Task item: Please return, word for word, the line containing "- **Font**: Inter (Google Fonts)" and each line after it through the end of the data below, and nothing else.

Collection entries

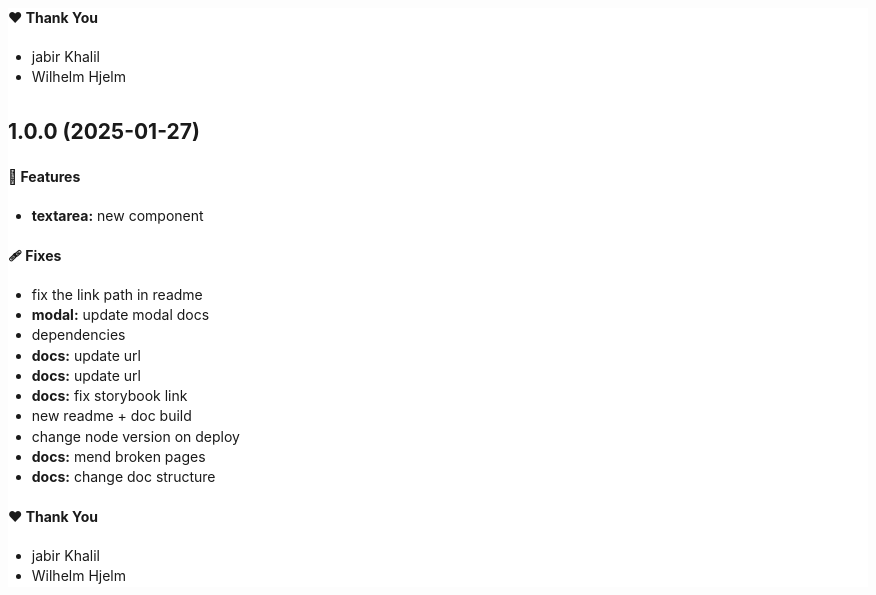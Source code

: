 #### ❤️ Thank You

- jabir Khalil
- Wilhelm Hjelm

## 1.0.0 (2025-01-27)

#### 🚀 Features

- **textarea:** new component

#### 🩹 Fixes

- fix the link path in readme
- **modal:** update modal docs
- dependencies
- **docs:** update url
- **docs:** update url
- **docs:** fix storybook link
- new readme + doc build
- change node version on deploy
- **docs:** mend broken pages
- **docs:** change doc structure

#### ❤️ Thank You

- jabir Khalil
- Wilhelm Hjelm
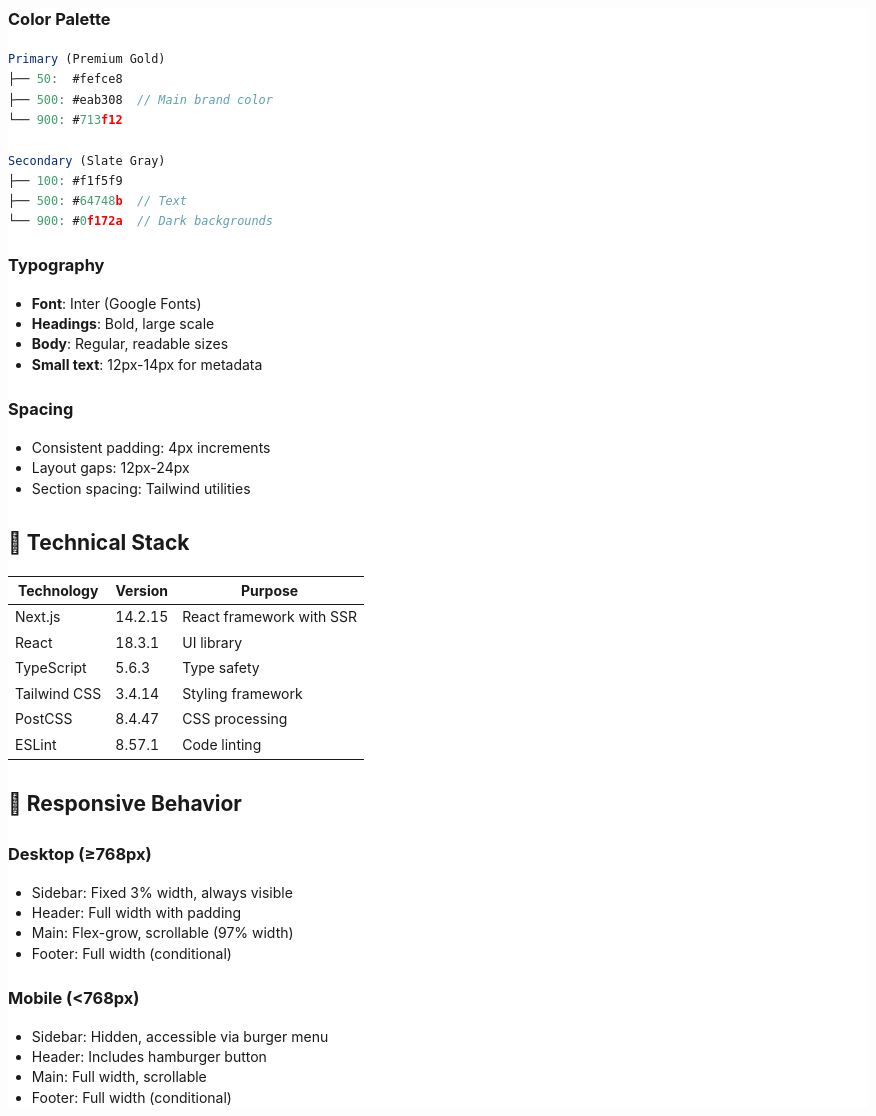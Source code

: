 ### Color Palette
```typescript
Primary (Premium Gold)
├── 50:  #fefce8
├── 500: #eab308  // Main brand color
└── 900: #713f12

Secondary (Slate Gray)
├── 100: #f1f5f9
├── 500: #64748b  // Text
└── 900: #0f172a  // Dark backgrounds
```

### Typography
- **Font**: Inter (Google Fonts)
- **Headings**: Bold, large scale
- **Body**: Regular, readable sizes
- **Small text**: 12px-14px for metadata

### Spacing
- Consistent padding: 4px increments
- Layout gaps: 12px-24px
- Section spacing: Tailwind utilities

## 🔧 Technical Stack

| Technology | Version | Purpose |
|------------|---------|---------|
| Next.js | 14.2.15 | React framework with SSR |
| React | 18.3.1 | UI library |
| TypeScript | 5.6.3 | Type safety |
| Tailwind CSS | 3.4.14 | Styling framework |
| PostCSS | 8.4.47 | CSS processing |
| ESLint | 8.57.1 | Code linting |

## 📱 Responsive Behavior

### Desktop (≥768px)
- Sidebar: Fixed 3% width, always visible
- Header: Full width with padding
- Main: Flex-grow, scrollable (97% width)
- Footer: Full width (conditional)

### Mobile (<768px)
- Sidebar: Hidden, accessible via burger menu
- Header: Includes hamburger button
- Main: Full width, scrollable
- Footer: Full width (conditional)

Task answer:
- **Font**: Inter (Google Fonts)
- **Headings**: Bold, large scale
- **Body**: Regular, readable sizes
- **Small text**: 12px-14px for metadata

### Spacing
- Consistent padding: 4px increments
- Layout gaps: 12px-24px
- Section spacing: Tailwind utilities

## 🔧 Technical Stack

| Technology | Version | Purpose |
|------------|---------|---------|
| Next.js | 14.2.15 | React framework with SSR |
| React | 18.3.1 | UI library |
| TypeScript | 5.6.3 | Type safety |
| Tailwind CSS | 3.4.14 | Styling framework |
| PostCSS | 8.4.47 | CSS processing |
| ESLint | 8.57.1 | Code linting |

## 📱 Responsive Behavior

### Desktop (≥768px)
- Sidebar: Fixed 3% width, always visible
- Header: Full width with padding
- Main: Flex-grow, scrollable (97% width)
- Footer: Full width (conditional)

### Mobile (<768px)
- Sidebar: Hidden, accessible via burger menu
- Header: Includes hamburger button
- Main: Full width, scrollable
- Footer: Full width (conditional)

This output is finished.